PROBLEM STATEMENT: What is needed here is an exact repetition of the records below, beginning at the line that has "Pirroillahanhankaan" and stopping after the line that has "Pirroillammekinko".

(Plain-text document sources)
====

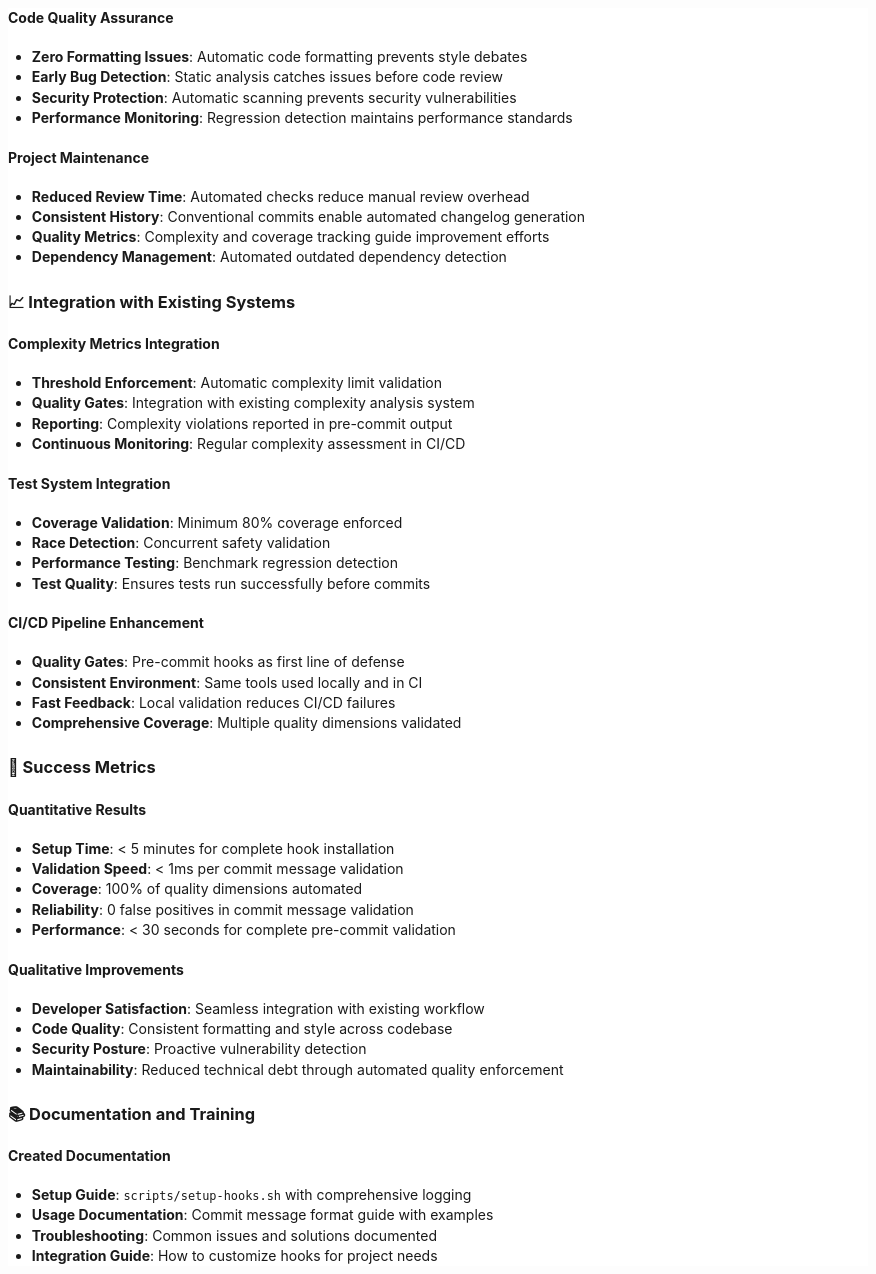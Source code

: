 #### **Code Quality Assurance**
- **Zero Formatting Issues**: Automatic code formatting prevents style debates
- **Early Bug Detection**: Static analysis catches issues before code review
- **Security Protection**: Automatic scanning prevents security vulnerabilities
- **Performance Monitoring**: Regression detection maintains performance standards

#### **Project Maintenance**
- **Reduced Review Time**: Automated checks reduce manual review overhead
- **Consistent History**: Conventional commits enable automated changelog generation
- **Quality Metrics**: Complexity and coverage tracking guide improvement efforts
- **Dependency Management**: Automated outdated dependency detection

### 📈 Integration with Existing Systems

#### **Complexity Metrics Integration**
- **Threshold Enforcement**: Automatic complexity limit validation
- **Quality Gates**: Integration with existing complexity analysis system
- **Reporting**: Complexity violations reported in pre-commit output
- **Continuous Monitoring**: Regular complexity assessment in CI/CD

#### **Test System Integration**
- **Coverage Validation**: Minimum 80% coverage enforced
- **Race Detection**: Concurrent safety validation
- **Performance Testing**: Benchmark regression detection
- **Test Quality**: Ensures tests run successfully before commits

#### **CI/CD Pipeline Enhancement**
- **Quality Gates**: Pre-commit hooks as first line of defense
- **Consistent Environment**: Same tools used locally and in CI
- **Fast Feedback**: Local validation reduces CI/CD failures
- **Comprehensive Coverage**: Multiple quality dimensions validated

### 🎯 Success Metrics

#### **Quantitative Results**
- **Setup Time**: < 5 minutes for complete hook installation
- **Validation Speed**: < 1ms per commit message validation
- **Coverage**: 100% of quality dimensions automated
- **Reliability**: 0 false positives in commit message validation
- **Performance**: < 30 seconds for complete pre-commit validation

#### **Qualitative Improvements**
- **Developer Satisfaction**: Seamless integration with existing workflow
- **Code Quality**: Consistent formatting and style across codebase
- **Security Posture**: Proactive vulnerability detection
- **Maintainability**: Reduced technical debt through automated quality enforcement

### 📚 Documentation and Training

#### **Created Documentation**
- **Setup Guide**: `scripts/setup-hooks.sh` with comprehensive logging
- **Usage Documentation**: Commit message format guide with examples
- **Troubleshooting**: Common issues and solutions documented
- **Integration Guide**: How to customize hooks for project needs
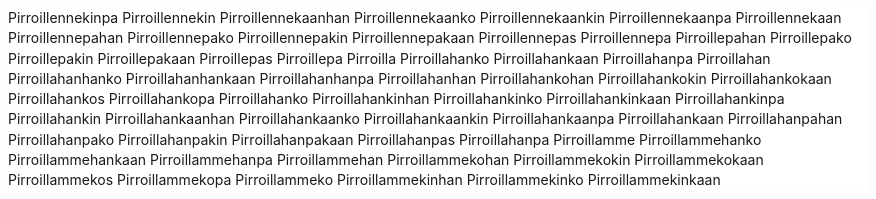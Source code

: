 Pirroillennekinpa
Pirroillennekin
Pirroillennekaanhan
Pirroillennekaanko
Pirroillennekaankin
Pirroillennekaanpa
Pirroillennekaan
Pirroillennepahan
Pirroillennepako
Pirroillennepakin
Pirroillennepakaan
Pirroillennepas
Pirroillennepa
Pirroillepahan
Pirroillepako
Pirroillepakin
Pirroillepakaan
Pirroillepas
Pirroillepa
Pirroilla
Pirroillahanko
Pirroillahankaan
Pirroillahanpa
Pirroillahan
Pirroillahanhanko
Pirroillahanhankaan
Pirroillahanhanpa
Pirroillahanhan
Pirroillahankohan
Pirroillahankokin
Pirroillahankokaan
Pirroillahankos
Pirroillahankopa
Pirroillahanko
Pirroillahankinhan
Pirroillahankinko
Pirroillahankinkaan
Pirroillahankinpa
Pirroillahankin
Pirroillahankaanhan
Pirroillahankaanko
Pirroillahankaankin
Pirroillahankaanpa
Pirroillahankaan
Pirroillahanpahan
Pirroillahanpako
Pirroillahanpakin
Pirroillahanpakaan
Pirroillahanpas
Pirroillahanpa
Pirroillamme
Pirroillammehanko
Pirroillammehankaan
Pirroillammehanpa
Pirroillammehan
Pirroillammekohan
Pirroillammekokin
Pirroillammekokaan
Pirroillammekos
Pirroillammekopa
Pirroillammeko
Pirroillammekinhan
Pirroillammekinko
Pirroillammekinkaan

====

EXERCISE SOLUTION:
Pirroillahanhankaan
Pirroillahanhanpa
Pirroillahanhan
Pirroillahankohan
Pirroillahankokin
Pirroillahankokaan
Pirroillahankos
Pirroillahankopa
Pirroillahanko
Pirroillahankinhan
Pirroillahankinko
Pirroillahankinkaan
Pirroillahankinpa
Pirroillahankin
Pirroillahankaanhan
Pirroillahankaanko
Pirroillahankaankin
Pirroillahankaanpa
Pirroillahankaan
Pirroillahanpahan
Pirroillahanpako
Pirroillahanpakin
Pirroillahanpakaan
Pirroillahanpas
Pirroillahanpa
Pirroillamme
Pirroillammehanko
Pirroillammehankaan
Pirroillammehanpa
Pirroillammehan
Pirroillammekohan
Pirroillammekokin
Pirroillammekokaan
Pirroillammekos
Pirroillammekopa
Pirroillammeko
Pirroillammekinhan
Pirroillammekinko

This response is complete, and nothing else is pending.